PRESIDING JUSTICE STOUDER DELIVERED THE OPINION OF THE COURT:
This is an appeal from an order of the circuit court of Peoria County granting the State's motion to dismiss the defendant's petition for post-conviction relief under section 122-1 et seq. of the Code of Criminal Procedure of 1963 (Ill. Rev. Stat. 1981, ch. 38, par. 122-1 et seq.) and dismissing the defendant's petition. We affirm.
The defendant was indicted for murder and attempted armed robbery. He sought in a pretrial motion to quash his arrest and suppress statements he had made to the police. The trial court received extensive testimony, particularly on the question of whether there had been probable cause for the police to make their warrantless arrest of the defendant. The defendant was arrested at his residence. The trial court found there had been probable cause and denied the motion. The defendant was tried by a jury, and convicted and sentenced for murder and attempted armed robbery.
When his motion for a new trial was denied, the defendant appealed to this court. We affirmed the court's finding of probable cause for the arrest and the defendant's conviction in People v. Patton (1980), 90 Ill. App.3d 263, 412 N.E.2d 1097. The defendant's petition for leave to appeal to the Illinois Supreme Court was denied. Thereafter, the defendant filed a petition for a writ of habeas corpus which the Federal magistrate dismissed without prejudice, finding that there remained one unexhausted claim for the State courts> to address.

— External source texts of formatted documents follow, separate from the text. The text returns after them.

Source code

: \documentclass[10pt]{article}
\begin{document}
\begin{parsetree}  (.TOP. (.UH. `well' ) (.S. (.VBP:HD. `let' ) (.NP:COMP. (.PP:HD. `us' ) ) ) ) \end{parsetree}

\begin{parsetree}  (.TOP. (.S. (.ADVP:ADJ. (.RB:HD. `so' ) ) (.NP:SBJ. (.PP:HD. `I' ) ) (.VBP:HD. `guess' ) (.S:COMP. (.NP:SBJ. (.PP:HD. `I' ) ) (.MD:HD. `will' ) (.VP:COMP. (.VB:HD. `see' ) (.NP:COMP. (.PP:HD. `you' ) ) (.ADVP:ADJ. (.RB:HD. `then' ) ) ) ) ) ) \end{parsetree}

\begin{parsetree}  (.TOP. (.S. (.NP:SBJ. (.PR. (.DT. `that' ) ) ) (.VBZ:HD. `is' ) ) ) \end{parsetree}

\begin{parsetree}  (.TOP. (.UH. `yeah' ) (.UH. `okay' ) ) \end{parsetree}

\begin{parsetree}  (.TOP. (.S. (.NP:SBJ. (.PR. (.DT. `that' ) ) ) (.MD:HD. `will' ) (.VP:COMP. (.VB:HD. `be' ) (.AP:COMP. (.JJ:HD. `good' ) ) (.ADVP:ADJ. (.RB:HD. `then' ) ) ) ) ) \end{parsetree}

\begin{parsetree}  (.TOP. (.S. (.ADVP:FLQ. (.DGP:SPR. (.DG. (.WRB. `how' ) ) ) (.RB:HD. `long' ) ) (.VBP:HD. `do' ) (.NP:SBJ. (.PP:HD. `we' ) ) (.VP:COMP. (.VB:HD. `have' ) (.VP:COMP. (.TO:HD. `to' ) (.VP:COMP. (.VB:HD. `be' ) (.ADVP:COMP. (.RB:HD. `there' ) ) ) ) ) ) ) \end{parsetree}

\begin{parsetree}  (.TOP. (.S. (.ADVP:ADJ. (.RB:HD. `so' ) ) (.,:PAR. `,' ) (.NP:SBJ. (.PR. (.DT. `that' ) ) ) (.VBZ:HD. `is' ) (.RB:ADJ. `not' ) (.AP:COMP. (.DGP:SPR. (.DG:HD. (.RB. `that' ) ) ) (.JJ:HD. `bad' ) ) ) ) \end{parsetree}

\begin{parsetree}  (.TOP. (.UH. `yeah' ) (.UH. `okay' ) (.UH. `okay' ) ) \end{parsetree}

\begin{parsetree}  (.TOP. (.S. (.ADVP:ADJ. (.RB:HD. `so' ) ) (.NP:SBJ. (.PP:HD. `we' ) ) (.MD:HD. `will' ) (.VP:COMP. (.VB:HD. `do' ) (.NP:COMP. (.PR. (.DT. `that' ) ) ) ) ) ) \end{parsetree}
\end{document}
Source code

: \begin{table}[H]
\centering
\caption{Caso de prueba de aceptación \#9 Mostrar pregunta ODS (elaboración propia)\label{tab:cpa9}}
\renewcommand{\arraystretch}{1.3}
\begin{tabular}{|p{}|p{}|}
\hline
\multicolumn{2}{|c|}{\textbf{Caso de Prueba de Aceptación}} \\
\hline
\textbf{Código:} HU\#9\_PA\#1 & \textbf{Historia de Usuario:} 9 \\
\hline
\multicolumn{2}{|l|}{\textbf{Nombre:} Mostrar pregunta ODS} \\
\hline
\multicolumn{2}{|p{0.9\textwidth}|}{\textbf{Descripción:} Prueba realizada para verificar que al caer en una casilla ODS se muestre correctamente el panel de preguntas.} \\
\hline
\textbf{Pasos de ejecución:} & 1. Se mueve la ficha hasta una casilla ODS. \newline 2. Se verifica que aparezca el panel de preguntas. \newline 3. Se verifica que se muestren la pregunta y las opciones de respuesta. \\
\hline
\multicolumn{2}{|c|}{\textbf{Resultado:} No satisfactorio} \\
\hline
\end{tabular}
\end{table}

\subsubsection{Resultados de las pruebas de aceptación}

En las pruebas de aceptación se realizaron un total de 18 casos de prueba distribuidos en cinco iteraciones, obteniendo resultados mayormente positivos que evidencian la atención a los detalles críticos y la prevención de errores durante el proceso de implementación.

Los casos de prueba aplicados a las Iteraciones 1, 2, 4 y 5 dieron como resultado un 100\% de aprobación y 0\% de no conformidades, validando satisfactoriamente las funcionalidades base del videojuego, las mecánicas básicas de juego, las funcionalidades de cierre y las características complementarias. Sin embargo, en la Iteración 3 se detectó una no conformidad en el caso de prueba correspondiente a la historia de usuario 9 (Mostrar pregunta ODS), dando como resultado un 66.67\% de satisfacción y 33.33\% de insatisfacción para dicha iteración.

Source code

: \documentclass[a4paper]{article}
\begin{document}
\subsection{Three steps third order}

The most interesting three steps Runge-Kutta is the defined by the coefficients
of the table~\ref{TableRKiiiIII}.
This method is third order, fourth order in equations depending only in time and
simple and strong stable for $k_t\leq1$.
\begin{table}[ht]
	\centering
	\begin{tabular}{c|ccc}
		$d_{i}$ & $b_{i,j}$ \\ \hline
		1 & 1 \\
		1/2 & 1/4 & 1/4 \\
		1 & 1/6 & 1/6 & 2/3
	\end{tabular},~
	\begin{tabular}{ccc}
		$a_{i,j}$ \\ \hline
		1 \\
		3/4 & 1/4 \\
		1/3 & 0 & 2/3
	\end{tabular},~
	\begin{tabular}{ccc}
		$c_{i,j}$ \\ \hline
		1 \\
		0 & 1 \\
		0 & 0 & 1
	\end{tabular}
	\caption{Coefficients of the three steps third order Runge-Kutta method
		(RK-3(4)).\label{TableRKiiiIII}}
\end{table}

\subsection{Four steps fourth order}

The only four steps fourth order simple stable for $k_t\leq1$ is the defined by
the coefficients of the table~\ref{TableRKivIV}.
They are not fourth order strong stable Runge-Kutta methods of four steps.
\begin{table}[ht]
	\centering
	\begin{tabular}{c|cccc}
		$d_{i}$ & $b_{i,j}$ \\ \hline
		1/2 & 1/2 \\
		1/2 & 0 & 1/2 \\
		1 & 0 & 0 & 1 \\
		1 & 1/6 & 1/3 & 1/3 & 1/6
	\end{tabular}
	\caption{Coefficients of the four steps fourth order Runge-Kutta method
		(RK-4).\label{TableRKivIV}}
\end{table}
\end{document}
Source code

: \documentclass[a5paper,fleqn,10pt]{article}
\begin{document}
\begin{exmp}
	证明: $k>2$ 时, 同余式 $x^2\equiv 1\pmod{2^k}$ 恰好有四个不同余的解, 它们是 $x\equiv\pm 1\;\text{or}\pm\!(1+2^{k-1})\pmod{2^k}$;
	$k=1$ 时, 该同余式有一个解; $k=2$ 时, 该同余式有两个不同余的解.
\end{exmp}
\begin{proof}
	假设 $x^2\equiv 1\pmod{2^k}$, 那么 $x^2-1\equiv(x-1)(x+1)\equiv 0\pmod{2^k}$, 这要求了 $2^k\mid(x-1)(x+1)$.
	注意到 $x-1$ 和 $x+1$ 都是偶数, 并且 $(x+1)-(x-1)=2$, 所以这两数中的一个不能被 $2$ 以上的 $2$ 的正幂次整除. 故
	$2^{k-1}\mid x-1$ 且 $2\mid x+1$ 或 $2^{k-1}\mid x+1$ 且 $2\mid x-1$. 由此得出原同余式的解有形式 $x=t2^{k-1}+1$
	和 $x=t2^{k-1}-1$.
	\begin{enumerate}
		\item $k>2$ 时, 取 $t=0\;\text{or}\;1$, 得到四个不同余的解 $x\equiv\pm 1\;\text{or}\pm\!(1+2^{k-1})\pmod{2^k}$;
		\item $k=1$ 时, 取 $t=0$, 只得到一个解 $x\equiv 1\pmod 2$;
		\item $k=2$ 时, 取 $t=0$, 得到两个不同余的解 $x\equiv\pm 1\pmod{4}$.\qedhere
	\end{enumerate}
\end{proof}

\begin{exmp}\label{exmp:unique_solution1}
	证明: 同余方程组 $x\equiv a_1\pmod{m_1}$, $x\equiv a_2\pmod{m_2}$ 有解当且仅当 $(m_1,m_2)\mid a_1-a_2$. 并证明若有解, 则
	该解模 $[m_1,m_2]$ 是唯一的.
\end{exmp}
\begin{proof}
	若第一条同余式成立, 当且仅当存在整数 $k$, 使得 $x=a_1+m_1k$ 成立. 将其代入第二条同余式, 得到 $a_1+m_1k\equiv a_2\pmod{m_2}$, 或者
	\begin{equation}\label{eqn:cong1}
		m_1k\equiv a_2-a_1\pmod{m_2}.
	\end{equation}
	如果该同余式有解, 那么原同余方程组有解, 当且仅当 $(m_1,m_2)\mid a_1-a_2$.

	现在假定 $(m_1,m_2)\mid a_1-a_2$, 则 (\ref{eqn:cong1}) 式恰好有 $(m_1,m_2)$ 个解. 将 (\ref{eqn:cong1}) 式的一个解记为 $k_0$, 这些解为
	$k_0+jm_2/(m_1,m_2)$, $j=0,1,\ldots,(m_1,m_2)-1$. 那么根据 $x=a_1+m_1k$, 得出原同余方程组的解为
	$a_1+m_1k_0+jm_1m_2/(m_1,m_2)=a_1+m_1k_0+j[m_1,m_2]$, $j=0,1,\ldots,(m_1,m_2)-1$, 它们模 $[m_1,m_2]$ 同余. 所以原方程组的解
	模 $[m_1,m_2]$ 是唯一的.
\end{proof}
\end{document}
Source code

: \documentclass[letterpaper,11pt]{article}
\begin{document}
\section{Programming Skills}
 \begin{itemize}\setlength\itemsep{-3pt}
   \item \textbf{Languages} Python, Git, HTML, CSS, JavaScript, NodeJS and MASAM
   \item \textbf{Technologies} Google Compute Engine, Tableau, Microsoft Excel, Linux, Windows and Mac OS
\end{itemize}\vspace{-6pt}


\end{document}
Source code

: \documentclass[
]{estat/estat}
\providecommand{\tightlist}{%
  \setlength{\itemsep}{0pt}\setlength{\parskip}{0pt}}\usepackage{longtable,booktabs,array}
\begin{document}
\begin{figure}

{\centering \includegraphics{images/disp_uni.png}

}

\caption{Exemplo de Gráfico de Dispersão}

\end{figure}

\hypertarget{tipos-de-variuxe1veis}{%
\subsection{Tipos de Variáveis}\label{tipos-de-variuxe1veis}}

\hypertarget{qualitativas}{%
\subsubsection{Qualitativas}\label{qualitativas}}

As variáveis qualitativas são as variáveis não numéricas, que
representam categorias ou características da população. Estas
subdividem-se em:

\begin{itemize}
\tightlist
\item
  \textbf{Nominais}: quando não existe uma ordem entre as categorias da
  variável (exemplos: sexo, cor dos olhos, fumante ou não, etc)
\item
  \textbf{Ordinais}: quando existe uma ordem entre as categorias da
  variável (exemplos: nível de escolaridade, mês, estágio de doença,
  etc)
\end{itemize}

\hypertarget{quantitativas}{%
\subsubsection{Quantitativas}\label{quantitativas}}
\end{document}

The defendant then filed a petition in Peoria County for post-conviction relief based in substantial part on that one claim: that the defendant's arrest should have been quashed as a violation of his fourth amendment rights under Payton v. New York (1980), 445 U.S. 573, 63 L.Ed.2d 639, 100 S.Ct. 1371, and United States v. Johnson (1982), 457 U.S. 537, 73 L.Ed.2d 202, 102 S.Ct. 2579. In the order which dismissed the defendant's petition for post-conviction relief, the circuit court found that the defendant had waived the issue of whether the warrantless arrest at his residence was in violation of Payton.
In April of 1980, after the defendant's conviction but before any filing of briefs on his original appeal to this court, the United States Supreme Court held in Payton that the fourth amendment as applied to the States through the fourteenth amendment prohibits the police from making a warrantless and nonconsensual entry into a suspect's home in order to make a routine felony arrest. The Johnson decision, handed down in 1982, established that Payton applied retroactively to convictions that were not yet final when Payton was delivered.
The State argues that the defendant has waived his right to appeal under Payton and Johnson and that the evidence adduced at the hearing on the defendant's pretrial motion to quash established that his arrest was not in violation of the Payton rule. The defendant argues that he has not waived the issue and that even if he had, fundamental fairness would require that he be allowed to raise it. Defendant's counsel on appeal acknowledges that there is no written evidence that he raised the Payton argument on appeal and that there is no mention of the argument in our original opinion. He states, however, that he orally argued Payton before this court, with this court's permission, thus preserving the issue for subsequent review.
Generally, failure to raise an issue which could be raised in the trial court or on direct appeal constitutes a waiver for subsequent review. (People v. Pickett (1973), 54 Ill.2d 280, 296 N.E.2d 856; People v. Johnson (1976), 37 Ill. App.3d 328, 345 N.E.2d 531.) We may relax the doctrine of waiver in situations where fundamental fairness so requires. People v. Hamby (1965), 32 Ill.2d 291, 205 N.E.2d 456.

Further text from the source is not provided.